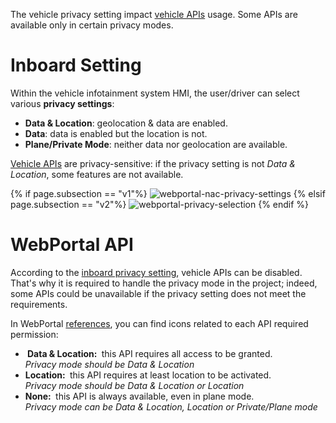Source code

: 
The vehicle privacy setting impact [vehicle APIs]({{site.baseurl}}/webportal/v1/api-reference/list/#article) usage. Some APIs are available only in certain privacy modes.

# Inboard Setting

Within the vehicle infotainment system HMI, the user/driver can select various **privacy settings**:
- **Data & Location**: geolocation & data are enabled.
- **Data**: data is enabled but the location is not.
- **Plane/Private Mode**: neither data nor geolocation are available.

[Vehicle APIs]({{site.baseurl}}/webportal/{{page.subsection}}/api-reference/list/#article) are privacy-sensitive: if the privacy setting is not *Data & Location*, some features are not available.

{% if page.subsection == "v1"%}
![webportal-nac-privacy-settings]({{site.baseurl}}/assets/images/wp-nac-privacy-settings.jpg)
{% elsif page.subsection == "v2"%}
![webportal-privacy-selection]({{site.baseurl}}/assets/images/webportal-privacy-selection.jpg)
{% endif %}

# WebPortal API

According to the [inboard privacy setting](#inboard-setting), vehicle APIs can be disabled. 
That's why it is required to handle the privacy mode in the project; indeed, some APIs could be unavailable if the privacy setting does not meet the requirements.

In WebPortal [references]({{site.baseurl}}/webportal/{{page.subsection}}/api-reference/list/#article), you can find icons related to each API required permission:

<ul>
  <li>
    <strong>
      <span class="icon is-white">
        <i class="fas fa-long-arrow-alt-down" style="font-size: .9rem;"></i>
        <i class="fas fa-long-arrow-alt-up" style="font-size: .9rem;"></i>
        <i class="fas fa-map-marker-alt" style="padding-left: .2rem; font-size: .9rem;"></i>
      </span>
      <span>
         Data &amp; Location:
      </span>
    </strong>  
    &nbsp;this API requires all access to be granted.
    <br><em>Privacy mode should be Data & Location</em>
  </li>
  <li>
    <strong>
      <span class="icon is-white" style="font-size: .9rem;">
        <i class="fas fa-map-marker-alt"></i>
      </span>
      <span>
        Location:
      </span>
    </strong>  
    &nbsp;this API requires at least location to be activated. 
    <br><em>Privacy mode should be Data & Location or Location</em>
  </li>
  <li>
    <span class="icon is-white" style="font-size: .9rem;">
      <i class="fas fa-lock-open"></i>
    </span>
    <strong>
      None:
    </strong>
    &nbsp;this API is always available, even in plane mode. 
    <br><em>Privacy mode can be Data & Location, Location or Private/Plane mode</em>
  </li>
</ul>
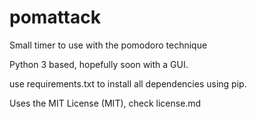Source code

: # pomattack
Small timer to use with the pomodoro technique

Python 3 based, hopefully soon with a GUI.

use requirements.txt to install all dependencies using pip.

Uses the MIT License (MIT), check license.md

# EXERCISE GOAL
Type out all the records verbatim, minus images.

# ANSWER TO THIS EXERCISE
Source code

: 
The vehicle privacy setting impact [vehicle APIs]({{site.baseurl}}/webportal/v1/api-reference/list/#article) usage. Some APIs are available only in certain privacy modes.

# Inboard Setting

Within the vehicle infotainment system HMI, the user/driver can select various **privacy settings**:
- **Data & Location**: geolocation & data are enabled.
- **Data**: data is enabled but the location is not.
- **Plane/Private Mode**: neither data nor geolocation are available.

[Vehicle APIs]({{site.baseurl}}/webportal/{{page.subsection}}/api-reference/list/#article) are privacy-sensitive: if the privacy setting is not *Data & Location*, some features are not available.

{% if page.subsection == "v1"%}
![webportal-nac-privacy-settings]({{site.baseurl}}/assets/images/wp-nac-privacy-settings.jpg)
{% elsif page.subsection == "v2"%}
![webportal-privacy-selection]({{site.baseurl}}/assets/images/webportal-privacy-selection.jpg)
{% endif %}

# WebPortal API

According to the [inboard privacy setting](#inboard-setting), vehicle APIs can be disabled. 
That's why it is required to handle the privacy mode in the project; indeed, some APIs could be unavailable if the privacy setting does not meet the requirements.

In WebPortal [references]({{site.baseurl}}/webportal/{{page.subsection}}/api-reference/list/#article), you can find icons related to each API required permission:

<ul>
  <li>
    <strong>
      <span class="icon is-white">
        <i class="fas fa-long-arrow-alt-down" style="font-size: .9rem;"></i>
        <i class="fas fa-long-arrow-alt-up" style="font-size: .9rem;"></i>
        <i class="fas fa-map-marker-alt" style="padding-left: .2rem; font-size: .9rem;"></i>
      </span>
      <span>
         Data &amp; Location:
      </span>
    </strong>  
    &nbsp;this API requires all access to be granted.
    <br><em>Privacy mode should be Data & Location</em>
  </li>
  <li>
    <strong>
      <span class="icon is-white" style="font-size: .9rem;">
        <i class="fas fa-map-marker-alt"></i>
      </span>
      <span>
        Location:
      </span>
    </strong>  
    &nbsp;this API requires at least location to be activated. 
    <br><em>Privacy mode should be Data & Location or Location</em>
  </li>
  <li>
    <span class="icon is-white" style="font-size: .9rem;">
      <i class="fas fa-lock-open"></i>
    </span>
    <strong>
      None:
    </strong>
    &nbsp;this API is always available, even in plane mode. 
    <br><em>Privacy mode can be Data & Location, Location or Private/Plane mode</em>
  </li>
</ul>
Source code

: # pomattack
Small timer to use with the pomodoro technique

Python 3 based, hopefully soon with a GUI.

use requirements.txt to install all dependencies using pip.

Uses the MIT License (MIT), check license.md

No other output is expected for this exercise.